= Beginning of Section =

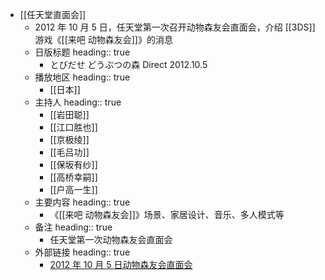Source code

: - [[任天堂直面会]]
	- 2012 年 10 月 5 日，任天堂第一次召开动物森友会直面会，介绍 [[3DS]] 游戏《[[来吧 动物森友会]]》的消息
	- 日版标题
	  heading:: true
		- とびだせ どうぶつの森 Direct 2012.10.5
	- 播放地区
	  heading:: true
		- [[日本]]
	- 主持人
	  heading:: true
		- [[岩田聪]]
		- [[江口胜也]]
		- [[京极绫]]
		- [[毛吕功]]
		- [[保坂有纱]]
		- [[高桥幸嗣]]
		- [[户高一生]]
	- 主要内容
	  heading:: true
		- 《[[来吧 动物森友会]]》场景、家居设计、音乐、多人模式等
	- 备注
	  heading:: true
		- 任天堂第一次动物森友会直面会
	- 外部链接
	  heading:: true
		- [2012 年 10 月 5 日动物森友会直面会](https://www.bilibili.com/video/BV1jE41157uA/)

= End of Section =

● **Work request**
Repeat the listing above exactly, with no pictures.

● **Solution to this problem**
Source code

: - [[任天堂直面会]]
	- 2012 年 10 月 5 日，任天堂第一次召开动物森友会直面会，介绍 [[3DS]] 游戏《[[来吧 动物森友会]]》的消息
	- 日版标题
	  heading:: true
		- とびだせ どうぶつの森 Direct 2012.10.5
	- 播放地区
	  heading:: true
		- [[日本]]
	- 主持人
	  heading:: true
		- [[岩田聪]]
		- [[江口胜也]]
		- [[京极绫]]
		- [[毛吕功]]
		- [[保坂有纱]]
		- [[高桥幸嗣]]
		- [[户高一生]]
	- 主要内容
	  heading:: true
		- 《[[来吧 动物森友会]]》场景、家居设计、音乐、多人模式等
	- 备注
	  heading:: true
		- 任天堂第一次动物森友会直面会
	- 外部链接
	  heading:: true
		- [2012 年 10 月 5 日动物森友会直面会](https://www.bilibili.com/video/BV1jE41157uA/)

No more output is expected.